▶ _Work instruction_:
Give the data again exactly, without images.

(Saved data entries)
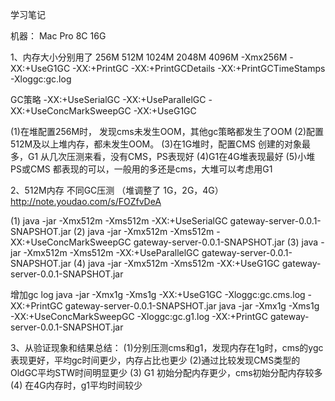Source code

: 学习笔记

机器： Mac Pro  8C 16G

1、内存大小分别用了 256M 512M 1024M 2048M 4096M
-Xmx256M -XX:+UseG1GC -XX:+PrintGC  -XX:+PrintGCDetails  -XX:+PrintGCTimeStamps -Xloggc:gc.log

GC策略
-XX:+UseSerialGC
-XX:+UseParallelGC
-XX:+UseConcMarkSweepGC
-XX:+UseG1GC

(1)在堆配置256M时， 发现cms未发生OOM，其他gc策略都发生了OOM
(2)配置512M及以上堆内存，都未发生OOM。
(3)在1G堆时，配置CMS 创建的对象最多，G1 从几次压测来看，没有CMS，PS表现好
(4)G1在4G堆表现最好
(5)小堆 PS或CMS 都表现的可以，一般用的多还是cms，大堆可以考虑用G1


2、512M内存 不同GC压测 （堆调整了 1G，2G，4G）
http://note.youdao.com/s/FOZfvDeA

(1) java -jar -Xmx512m -Xms512m -XX:+UseSerialGC gateway-server-0.0.1-SNAPSHOT.jar 
(2) java -jar -Xmx512m -Xms512m -XX:+UseConcMarkSweepGC gateway-server-0.0.1-SNAPSHOT.jar 
(3) java -jar -Xmx512m -Xms512m -XX:+UseParallelGC gateway-server-0.0.1-SNAPSHOT.jar 
(4) java -jar -Xmx512m -Xms512m -XX:+UseG1GC gateway-server-0.0.1-SNAPSHOT.jar 

增加gc log
java -jar -Xmx1g -Xms1g -XX:+UseG1GC -Xloggc:gc.cms.log -XX:+PrintGC gateway-server-0.0.1-SNAPSHOT.jar
java -jar -Xmx1g -Xms1g -XX:+UseConcMarkSweepGC -Xloggc:gc.g1.log -XX:+PrintGC gateway-server-0.0.1-SNAPSHOT.jar


3、从验证现象和结果总结：
(1)分别压测cms和g1，发现内存在1g时，cms的ygc 表现更好，平均gc时间更少，内存占比也更少
(2)通过比较发现CMS类型的OldGC平均STW时间明显更少
(3) G1 初始分配内存更少，cms初始分配内存较多
(4) 在4G内存时，g1平均时间较少


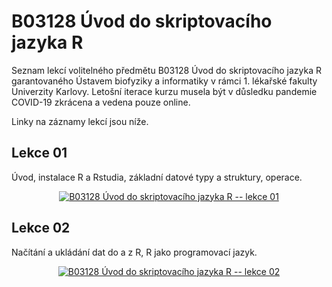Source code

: # B03128 Úvod do skriptovacího jazyka R

Seznam lekcí volitelného předmětu B03128 Úvod do skriptovacího jazyka R garantovaného Ústavem biofyziky a informatiky v rámci 1. lékařské fakulty Univerzity Karlovy. Letošní iterace kurzu musela být v důsledku pandemie COVID-19 zkrácena a vedena pouze online.

Linky na záznamy lekcí jsou níže.


## Lekce 01

Úvod, instalace R a Rstudia, základní datové typy a struktury, operace.

<p align = "center">
  <a href = "https://youtu.be/aGR_Lp-d4Qo" target = "_blank">
    <img src = "https://img.youtube.com/vi/aGR_Lp-d4Qo/hqdefault.jpg" alt = "B03128 Úvod do skriptovacího jazyka R -- lekce 01">
  </a> 
</p>


## Lekce 02

Načítání a ukládání dat do a z R, R jako programovací jazyk.

<p align = "center">
  <a href = "https://youtu.be/UMuvesUFZ_w" target = "_blank">
    <img src = "https://img.youtube.com/vi/UMuvesUFZ_w/hqdefault.jpg" alt = "B03128 Úvod do skriptovacího jazyka R -- lekce 02">
  </a> 
</p>

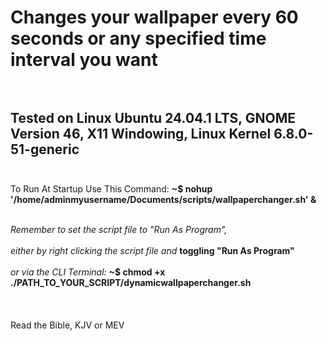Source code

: # Changes your wallpaper every 60 seconds or any specified time interval you want <br><br>
## Tested on Linux Ubuntu 24.04.1 LTS, GNOME Version 46, X11 Windowing, Linux Kernel 6.8.0-51-generic <br><br>

To Run At Startup Use This Command: **~$ nohup '/home/adminmyusername/Documents/scripts/wallpaperchanger.sh' &** <br><br>

*Remember to set the script file to "Run As Program",*<br><br>
*either by right clicking the script file and* **toggling "Run As Program"**<br><br>
*or via the CLI Terminal:* **~$ chmod +x ./PATH_TO_YOUR_SCRIPT/dynamicwallpaperchanger.sh**
<br><br><br><br>
Read the Bible, KJV or MEV

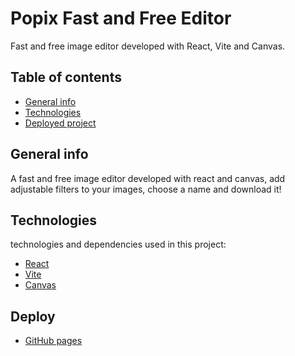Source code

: # Popix Fast and Free Editor
Fast and free image editor developed with React, Vite and Canvas.

## Table of contents
* [General info](#general-info)
* [Technologies](#technologies)
* [Deployed project](#deploy)

## General info
A fast and free image editor developed with react and canvas, add adjustable filters to your images, choose a name and download it!

## Technologies
technologies and dependencies used in this project:
* [React](https://es.reactjs.org/)
* [Vite](https://vitejs.dev/)
* [Canvas](https://developer.mozilla.org/es/docs/Web/API/Canvas_API)

## Deploy
* [GitHub pages](https://byronjvh.github.io/popix/)
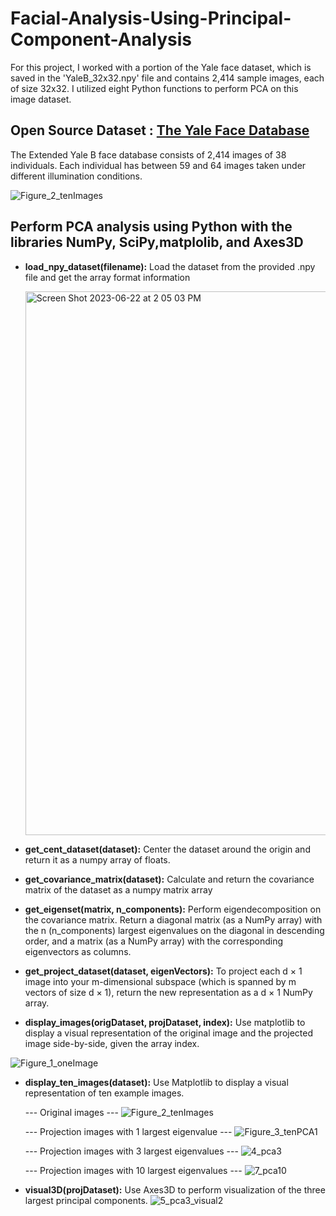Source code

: # Facial-Analysis-Using-Principal-Component-Analysis
For this project, I worked with a portion of the Yale face dataset, which is saved in the 'YaleB_32x32.npy' file and contains 2,414 sample images, each of size 32x32. I utilized eight Python functions to perform PCA on this image dataset.

## Open Source Dataset : [The Yale Face Database](http://cvc.cs.yale.edu/cvc/projects/yalefaces/yalefaces.html)

The Extended Yale B face database consists of 2,414 images of 38 individuals. Each individual has between 59 and 64 images taken under different illumination conditions.

![Figure_2_tenImages](https://github.com/YangCheng27/Facial-analysis-using-Principal-Component-Analysis/assets/56757171/c0c3157d-6a83-47e1-96ac-c56800dfc926)

## Perform PCA analysis using Python with the libraries NumPy, SciPy,matplolib, and Axes3D 
  * **load_npy_dataset(filename):** Load the dataset from the provided .npy file and get the array format information

    <img width="870" alt="Screen Shot 2023-06-22 at 2 05 03 PM" src="https://github.com/YangCheng27/Facial-analysis-using-Principal-Component-Analysis/assets/56757171/eb4edfc2-5ace-4eb5-bace-ce8844e139c9">

   
  * **get_cent_dataset(dataset):** Center the dataset around the origin and return it as a numpy array of floats.
  * **get_covariance_matrix(dataset):** Calculate and return the covariance matrix of the dataset as a numpy matrix array
  * **get_eigenset(matrix, n_components):** Perform eigendecomposition on the covariance matrix. Return a diagonal matrix (as a NumPy array) with the n (n_components) largest eigenvalues on the diagonal in descending order, and a matrix (as a NumPy array) with the corresponding eigenvectors as columns.
  * **get_project_dataset(dataset, eigenVectors):** To project each d × 1 image into your m-dimensional subspace (which is spanned by m vectors of size d × 1), return the new representation as a d × 1 NumPy array.
  * **display_images(origDataset, projDataset, index):** Use matplotlib to display a visual representation of the original image and the projected image side-by-side, given the array index.

![Figure_1_oneImage](https://github.com/YangCheng27/Facial-analysis-using-Principal-Component-Analysis/assets/56757171/2f7cd770-5508-45ae-b2db-6346d5dc6d78)

    
  * **display_ten_images(dataset):** Use Matplotlib to display a visual representation of ten example images.


    --- Original images ---
![Figure_2_tenImages](https://github.com/YangCheng27/Facial-analysis-using-Principal-Component-Analysis/assets/56757171/4b178497-2029-457b-92a9-694311213d9e)

    --- Projection images with 1 largest eigenvalue ---
![Figure_3_tenPCA1](https://github.com/YangCheng27/Facial-analysis-using-Principal-Component-Analysis/assets/56757171/dd3b7820-4e53-498c-912a-c3e2016ef25c)

    --- Projection images with 3 largest eigenvalues ---
![4_pca3](https://github.com/YangCheng27/Facial-analysis-using-Principal-Component-Analysis/assets/56757171/cd7abbac-e83d-4fcf-8f12-d4e9c0533cce)

    --- Projection images with 10 largest eigenvalues ---
![7_pca10](https://github.com/YangCheng27/Facial-analysis-using-Principal-Component-Analysis/assets/56757171/c20a7a9a-7087-40ac-a667-4e84c354a2e0)


  * **visual3D(projDataset):** Use Axes3D to perform visualization of the three largest principal components.
![5_pca3_visual2](https://github.com/YangCheng27/Facial-analysis-using-Principal-Component-Analysis/assets/56757171/67847154-80fc-4ae1-8079-8432b1f6c73f)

▶ _Exercise solution_:
Source code

: 学习笔记

机器： Mac Pro  8C 16G

1、内存大小分别用了 256M 512M 1024M 2048M 4096M
-Xmx256M -XX:+UseG1GC -XX:+PrintGC  -XX:+PrintGCDetails  -XX:+PrintGCTimeStamps -Xloggc:gc.log

GC策略
-XX:+UseSerialGC
-XX:+UseParallelGC
-XX:+UseConcMarkSweepGC
-XX:+UseG1GC

(1)在堆配置256M时， 发现cms未发生OOM，其他gc策略都发生了OOM
(2)配置512M及以上堆内存，都未发生OOM。
(3)在1G堆时，配置CMS 创建的对象最多，G1 从几次压测来看，没有CMS，PS表现好
(4)G1在4G堆表现最好
(5)小堆 PS或CMS 都表现的可以，一般用的多还是cms，大堆可以考虑用G1


2、512M内存 不同GC压测 （堆调整了 1G，2G，4G）
http://note.youdao.com/s/FOZfvDeA

(1) java -jar -Xmx512m -Xms512m -XX:+UseSerialGC gateway-server-0.0.1-SNAPSHOT.jar 
(2) java -jar -Xmx512m -Xms512m -XX:+UseConcMarkSweepGC gateway-server-0.0.1-SNAPSHOT.jar 
(3) java -jar -Xmx512m -Xms512m -XX:+UseParallelGC gateway-server-0.0.1-SNAPSHOT.jar 
(4) java -jar -Xmx512m -Xms512m -XX:+UseG1GC gateway-server-0.0.1-SNAPSHOT.jar 

增加gc log
java -jar -Xmx1g -Xms1g -XX:+UseG1GC -Xloggc:gc.cms.log -XX:+PrintGC gateway-server-0.0.1-SNAPSHOT.jar
java -jar -Xmx1g -Xms1g -XX:+UseConcMarkSweepGC -Xloggc:gc.g1.log -XX:+PrintGC gateway-server-0.0.1-SNAPSHOT.jar


3、从验证现象和结果总结：
(1)分别压测cms和g1，发现内存在1g时，cms的ygc 表现更好，平均gc时间更少，内存占比也更少
(2)通过比较发现CMS类型的OldGC平均STW时间明显更少
(3) G1 初始分配内存更少，cms初始分配内存较多
(4) 在4G内存时，g1平均时间较少


Source code

: # B03128 Úvod do skriptovacího jazyka R

Seznam lekcí volitelného předmětu B03128 Úvod do skriptovacího jazyka R garantovaného Ústavem biofyziky a informatiky v rámci 1. lékařské fakulty Univerzity Karlovy. Letošní iterace kurzu musela být v důsledku pandemie COVID-19 zkrácena a vedena pouze online.

Linky na záznamy lekcí jsou níže.


## Lekce 01

Úvod, instalace R a Rstudia, základní datové typy a struktury, operace.

<p align = "center">
  <a href = "https://youtu.be/aGR_Lp-d4Qo" target = "_blank">
    <img src = "https://img.youtube.com/vi/aGR_Lp-d4Qo/hqdefault.jpg" alt = "B03128 Úvod do skriptovacího jazyka R -- lekce 01">
  </a> 
</p>


## Lekce 02

Načítání a ukládání dat do a z R, R jako programovací jazyk.

<p align = "center">
  <a href = "https://youtu.be/UMuvesUFZ_w" target = "_blank">
    <img src = "https://img.youtube.com/vi/UMuvesUFZ_w/hqdefault.jpg" alt = "B03128 Úvod do skriptovacího jazyka R -- lekce 02">
  </a> 
</p>

Source code

: # Changes your wallpaper every 60 seconds or any specified time interval you want <br><br>
## Tested on Linux Ubuntu 24.04.1 LTS, GNOME Version 46, X11 Windowing, Linux Kernel 6.8.0-51-generic <br><br>

To Run At Startup Use This Command: **~$ nohup '/home/adminmyusername/Documents/scripts/wallpaperchanger.sh' &** <br><br>

*Remember to set the script file to "Run As Program",*<br><br>
*either by right clicking the script file and* **toggling "Run As Program"**<br><br>
*or via the CLI Terminal:* **~$ chmod +x ./PATH_TO_YOUR_SCRIPT/dynamicwallpaperchanger.sh**
<br><br><br><br>
Read the Bible, KJV or MEV

Source code

: # Popix Fast and Free Editor
Fast and free image editor developed with React, Vite and Canvas.

## Table of contents
* [General info](#general-info)
* [Technologies](#technologies)
* [Deployed project](#deploy)

## General info
A fast and free image editor developed with react and canvas, add adjustable filters to your images, choose a name and download it!

## Technologies
technologies and dependencies used in this project:
* [React](https://es.reactjs.org/)
* [Vite](https://vitejs.dev/)
* [Canvas](https://developer.mozilla.org/es/docs/Web/API/Canvas_API)

## Deploy
* [GitHub pages](https://byronjvh.github.io/popix/)
Source code

: # Facial-Analysis-Using-Principal-Component-Analysis
For this project, I worked with a portion of the Yale face dataset, which is saved in the 'YaleB_32x32.npy' file and contains 2,414 sample images, each of size 32x32. I utilized eight Python functions to perform PCA on this image dataset.

## Open Source Dataset : [The Yale Face Database](http://cvc.cs.yale.edu/cvc/projects/yalefaces/yalefaces.html)

The Extended Yale B face database consists of 2,414 images of 38 individuals. Each individual has between 59 and 64 images taken under different illumination conditions.

![Figure_2_tenImages](https://github.com/YangCheng27/Facial-analysis-using-Principal-Component-Analysis/assets/56757171/c0c3157d-6a83-47e1-96ac-c56800dfc926)

## Perform PCA analysis using Python with the libraries NumPy, SciPy,matplolib, and Axes3D 
  * **load_npy_dataset(filename):** Load the dataset from the provided .npy file and get the array format information

    <img width="870" alt="Screen Shot 2023-06-22 at 2 05 03 PM" src="https://github.com/YangCheng27/Facial-analysis-using-Principal-Component-Analysis/assets/56757171/eb4edfc2-5ace-4eb5-bace-ce8844e139c9">

   
  * **get_cent_dataset(dataset):** Center the dataset around the origin and return it as a numpy array of floats.
  * **get_covariance_matrix(dataset):** Calculate and return the covariance matrix of the dataset as a numpy matrix array
  * **get_eigenset(matrix, n_components):** Perform eigendecomposition on the covariance matrix. Return a diagonal matrix (as a NumPy array) with the n (n_components) largest eigenvalues on the diagonal in descending order, and a matrix (as a NumPy array) with the corresponding eigenvectors as columns.
  * **get_project_dataset(dataset, eigenVectors):** To project each d × 1 image into your m-dimensional subspace (which is spanned by m vectors of size d × 1), return the new representation as a d × 1 NumPy array.
  * **display_images(origDataset, projDataset, index):** Use matplotlib to display a visual representation of the original image and the projected image side-by-side, given the array index.

![Figure_1_oneImage](https://github.com/YangCheng27/Facial-analysis-using-Principal-Component-Analysis/assets/56757171/2f7cd770-5508-45ae-b2db-6346d5dc6d78)

    
  * **display_ten_images(dataset):** Use Matplotlib to display a visual representation of ten example images.


    --- Original images ---
![Figure_2_tenImages](https://github.com/YangCheng27/Facial-analysis-using-Principal-Component-Analysis/assets/56757171/4b178497-2029-457b-92a9-694311213d9e)

    --- Projection images with 1 largest eigenvalue ---
![Figure_3_tenPCA1](https://github.com/YangCheng27/Facial-analysis-using-Principal-Component-Analysis/assets/56757171/dd3b7820-4e53-498c-912a-c3e2016ef25c)

    --- Projection images with 3 largest eigenvalues ---
![4_pca3](https://github.com/YangCheng27/Facial-analysis-using-Principal-Component-Analysis/assets/56757171/cd7abbac-e83d-4fcf-8f12-d4e9c0533cce)

    --- Projection images with 10 largest eigenvalues ---
![7_pca10](https://github.com/YangCheng27/Facial-analysis-using-Principal-Component-Analysis/assets/56757171/c20a7a9a-7087-40ac-a667-4e84c354a2e0)


  * **visual3D(projDataset):** Use Axes3D to perform visualization of the three largest principal components.
![5_pca3_visual2](https://github.com/YangCheng27/Facial-analysis-using-Principal-Component-Analysis/assets/56757171/67847154-80fc-4ae1-8079-8432b1f6c73f)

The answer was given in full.